#### Work item:
Every single entry needs to appear again exactly as given.

Saved entries:
● ● ●

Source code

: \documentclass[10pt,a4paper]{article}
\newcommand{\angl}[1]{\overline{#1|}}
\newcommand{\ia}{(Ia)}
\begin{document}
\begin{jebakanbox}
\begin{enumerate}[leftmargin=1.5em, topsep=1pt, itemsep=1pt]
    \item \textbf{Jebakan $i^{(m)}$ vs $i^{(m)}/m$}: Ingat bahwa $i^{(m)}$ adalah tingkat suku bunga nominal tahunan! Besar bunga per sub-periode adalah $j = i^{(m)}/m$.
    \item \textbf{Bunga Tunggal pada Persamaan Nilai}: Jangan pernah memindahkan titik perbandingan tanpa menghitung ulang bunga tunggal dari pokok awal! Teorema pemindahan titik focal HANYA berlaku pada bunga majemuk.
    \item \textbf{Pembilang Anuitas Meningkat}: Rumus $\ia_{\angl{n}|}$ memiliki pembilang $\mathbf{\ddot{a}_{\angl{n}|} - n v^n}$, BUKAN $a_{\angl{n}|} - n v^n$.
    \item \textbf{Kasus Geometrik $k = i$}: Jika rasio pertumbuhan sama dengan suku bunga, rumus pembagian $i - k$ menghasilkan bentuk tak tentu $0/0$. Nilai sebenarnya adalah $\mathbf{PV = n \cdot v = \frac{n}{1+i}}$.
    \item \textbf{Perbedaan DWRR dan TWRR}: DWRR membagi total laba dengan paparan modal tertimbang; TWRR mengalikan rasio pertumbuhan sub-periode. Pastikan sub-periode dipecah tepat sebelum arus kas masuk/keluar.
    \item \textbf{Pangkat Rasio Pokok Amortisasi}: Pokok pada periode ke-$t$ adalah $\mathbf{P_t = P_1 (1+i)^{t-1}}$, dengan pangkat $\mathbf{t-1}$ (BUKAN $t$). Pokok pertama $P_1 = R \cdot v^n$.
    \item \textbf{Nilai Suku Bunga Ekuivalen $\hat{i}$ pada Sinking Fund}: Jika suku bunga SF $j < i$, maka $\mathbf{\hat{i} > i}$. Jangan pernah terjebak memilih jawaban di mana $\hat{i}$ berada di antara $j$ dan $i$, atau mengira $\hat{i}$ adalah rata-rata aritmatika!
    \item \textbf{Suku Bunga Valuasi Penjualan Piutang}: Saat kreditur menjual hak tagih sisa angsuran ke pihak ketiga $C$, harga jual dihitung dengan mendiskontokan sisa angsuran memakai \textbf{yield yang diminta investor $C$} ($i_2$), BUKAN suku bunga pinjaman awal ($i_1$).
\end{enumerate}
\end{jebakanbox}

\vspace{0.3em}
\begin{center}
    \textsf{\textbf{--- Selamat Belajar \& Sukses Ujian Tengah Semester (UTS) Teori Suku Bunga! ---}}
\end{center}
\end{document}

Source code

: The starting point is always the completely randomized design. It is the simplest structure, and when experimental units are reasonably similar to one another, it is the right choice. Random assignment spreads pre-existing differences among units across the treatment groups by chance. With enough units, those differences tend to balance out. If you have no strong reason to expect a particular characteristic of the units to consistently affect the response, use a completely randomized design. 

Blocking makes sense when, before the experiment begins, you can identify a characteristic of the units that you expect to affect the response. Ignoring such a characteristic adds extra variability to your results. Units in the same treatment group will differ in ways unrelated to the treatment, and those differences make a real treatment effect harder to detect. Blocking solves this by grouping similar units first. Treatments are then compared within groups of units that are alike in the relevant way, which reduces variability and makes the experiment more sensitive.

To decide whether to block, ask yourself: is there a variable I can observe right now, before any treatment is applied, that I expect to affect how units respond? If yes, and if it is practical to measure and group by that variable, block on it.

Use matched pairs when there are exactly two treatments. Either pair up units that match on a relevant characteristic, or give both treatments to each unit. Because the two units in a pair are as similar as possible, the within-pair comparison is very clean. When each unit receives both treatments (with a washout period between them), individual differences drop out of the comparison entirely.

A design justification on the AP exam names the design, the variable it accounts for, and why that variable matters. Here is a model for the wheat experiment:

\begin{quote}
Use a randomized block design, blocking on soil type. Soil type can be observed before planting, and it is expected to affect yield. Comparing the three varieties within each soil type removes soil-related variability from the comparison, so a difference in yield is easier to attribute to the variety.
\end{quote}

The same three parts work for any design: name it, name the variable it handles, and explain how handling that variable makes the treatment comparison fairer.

● ● ●

#### Answer for the task:
Source code

: \documentclass[10pt,a4paper]{article}
\newcommand{\angl}[1]{\overline{#1|}}
\newcommand{\ia}{(Ia)}
\begin{document}
\begin{jebakanbox}
\begin{enumerate}[leftmargin=1.5em, topsep=1pt, itemsep=1pt]
    \item \textbf{Jebakan $i^{(m)}$ vs $i^{(m)}/m$}: Ingat bahwa $i^{(m)}$ adalah tingkat suku bunga nominal tahunan! Besar bunga per sub-periode adalah $j = i^{(m)}/m$.
    \item \textbf{Bunga Tunggal pada Persamaan Nilai}: Jangan pernah memindahkan titik perbandingan tanpa menghitung ulang bunga tunggal dari pokok awal! Teorema pemindahan titik focal HANYA berlaku pada bunga majemuk.
    \item \textbf{Pembilang Anuitas Meningkat}: Rumus $\ia_{\angl{n}|}$ memiliki pembilang $\mathbf{\ddot{a}_{\angl{n}|} - n v^n}$, BUKAN $a_{\angl{n}|} - n v^n$.
    \item \textbf{Kasus Geometrik $k = i$}: Jika rasio pertumbuhan sama dengan suku bunga, rumus pembagian $i - k$ menghasilkan bentuk tak tentu $0/0$. Nilai sebenarnya adalah $\mathbf{PV = n \cdot v = \frac{n}{1+i}}$.
    \item \textbf{Perbedaan DWRR dan TWRR}: DWRR membagi total laba dengan paparan modal tertimbang; TWRR mengalikan rasio pertumbuhan sub-periode. Pastikan sub-periode dipecah tepat sebelum arus kas masuk/keluar.
    \item \textbf{Pangkat Rasio Pokok Amortisasi}: Pokok pada periode ke-$t$ adalah $\mathbf{P_t = P_1 (1+i)^{t-1}}$, dengan pangkat $\mathbf{t-1}$ (BUKAN $t$). Pokok pertama $P_1 = R \cdot v^n$.
    \item \textbf{Nilai Suku Bunga Ekuivalen $\hat{i}$ pada Sinking Fund}: Jika suku bunga SF $j < i$, maka $\mathbf{\hat{i} > i}$. Jangan pernah terjebak memilih jawaban di mana $\hat{i}$ berada di antara $j$ dan $i$, atau mengira $\hat{i}$ adalah rata-rata aritmatika!
    \item \textbf{Suku Bunga Valuasi Penjualan Piutang}: Saat kreditur menjual hak tagih sisa angsuran ke pihak ketiga $C$, harga jual dihitung dengan mendiskontokan sisa angsuran memakai \textbf{yield yang diminta investor $C$} ($i_2$), BUKAN suku bunga pinjaman awal ($i_1$).
\end{enumerate}
\end{jebakanbox}

\vspace{0.3em}
\begin{center}
    \textsf{\textbf{--- Selamat Belajar \& Sukses Ujian Tengah Semester (UTS) Teori Suku Bunga! ---}}
\end{center}
\end{document}

Source code

: The starting point is always the completely randomized design. It is the simplest structure, and when experimental units are reasonably similar to one another, it is the right choice. Random assignment spreads pre-existing differences among units across the treatment groups by chance. With enough units, those differences tend to balance out. If you have no strong reason to expect a particular characteristic of the units to consistently affect the response, use a completely randomized design. 

Blocking makes sense when, before the experiment begins, you can identify a characteristic of the units that you expect to affect the response. Ignoring such a characteristic adds extra variability to your results. Units in the same treatment group will differ in ways unrelated to the treatment, and those differences make a real treatment effect harder to detect. Blocking solves this by grouping similar units first. Treatments are then compared within groups of units that are alike in the relevant way, which reduces variability and makes the experiment more sensitive.

To decide whether to block, ask yourself: is there a variable I can observe right now, before any treatment is applied, that I expect to affect how units respond? If yes, and if it is practical to measure and group by that variable, block on it.

Use matched pairs when there are exactly two treatments. Either pair up units that match on a relevant characteristic, or give both treatments to each unit. Because the two units in a pair are as similar as possible, the within-pair comparison is very clean. When each unit receives both treatments (with a washout period between them), individual differences drop out of the comparison entirely.

A design justification on the AP exam names the design, the variable it accounts for, and why that variable matters. Here is a model for the wheat experiment:

\begin{quote}
Use a randomized block design, blocking on soil type. Soil type can be observed before planting, and it is expected to affect yield. Comparing the three varieties within each soil type removes soil-related variability from the comparison, so a difference in yield is easier to attribute to the variety.
\end{quote}

The same three parts work for any design: name it, name the variable it handles, and explain how handling that variable makes the treatment comparison fairer.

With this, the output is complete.